> **Stored data entries**:
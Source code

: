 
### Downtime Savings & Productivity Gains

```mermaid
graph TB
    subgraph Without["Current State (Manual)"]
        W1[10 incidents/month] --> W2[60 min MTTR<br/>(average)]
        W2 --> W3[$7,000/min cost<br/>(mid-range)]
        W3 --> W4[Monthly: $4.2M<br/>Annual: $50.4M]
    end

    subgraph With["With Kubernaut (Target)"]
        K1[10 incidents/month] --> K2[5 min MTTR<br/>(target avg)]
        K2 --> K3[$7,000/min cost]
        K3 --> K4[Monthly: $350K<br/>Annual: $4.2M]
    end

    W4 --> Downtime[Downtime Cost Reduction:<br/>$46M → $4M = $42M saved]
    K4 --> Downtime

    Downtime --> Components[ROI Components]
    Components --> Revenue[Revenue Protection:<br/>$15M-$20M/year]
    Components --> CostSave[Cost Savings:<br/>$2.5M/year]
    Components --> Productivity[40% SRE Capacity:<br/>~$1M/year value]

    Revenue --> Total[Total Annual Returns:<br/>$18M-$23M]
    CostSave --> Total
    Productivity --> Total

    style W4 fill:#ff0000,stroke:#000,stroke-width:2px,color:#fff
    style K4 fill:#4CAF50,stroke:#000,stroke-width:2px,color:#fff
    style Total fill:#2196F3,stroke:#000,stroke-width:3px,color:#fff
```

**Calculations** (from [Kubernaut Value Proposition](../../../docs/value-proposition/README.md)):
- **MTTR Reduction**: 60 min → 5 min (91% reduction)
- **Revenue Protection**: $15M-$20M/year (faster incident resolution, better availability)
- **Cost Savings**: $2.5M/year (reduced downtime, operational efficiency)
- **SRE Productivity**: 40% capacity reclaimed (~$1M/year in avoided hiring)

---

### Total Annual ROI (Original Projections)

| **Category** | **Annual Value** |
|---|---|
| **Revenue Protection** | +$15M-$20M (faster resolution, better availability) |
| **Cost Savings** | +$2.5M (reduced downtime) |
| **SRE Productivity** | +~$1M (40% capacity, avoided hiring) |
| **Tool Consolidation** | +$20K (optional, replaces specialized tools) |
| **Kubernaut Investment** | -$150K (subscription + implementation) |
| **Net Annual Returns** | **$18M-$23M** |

> **Exercise prompt**: Every line that holds the string "incidents" must be copied from the records above.

> **Response**:
        W1[10 incidents/month] --> W2[60 min MTTR<br/>(average)]
        K1[10 incidents/month] --> K2[5 min MTTR<br/>(target avg)]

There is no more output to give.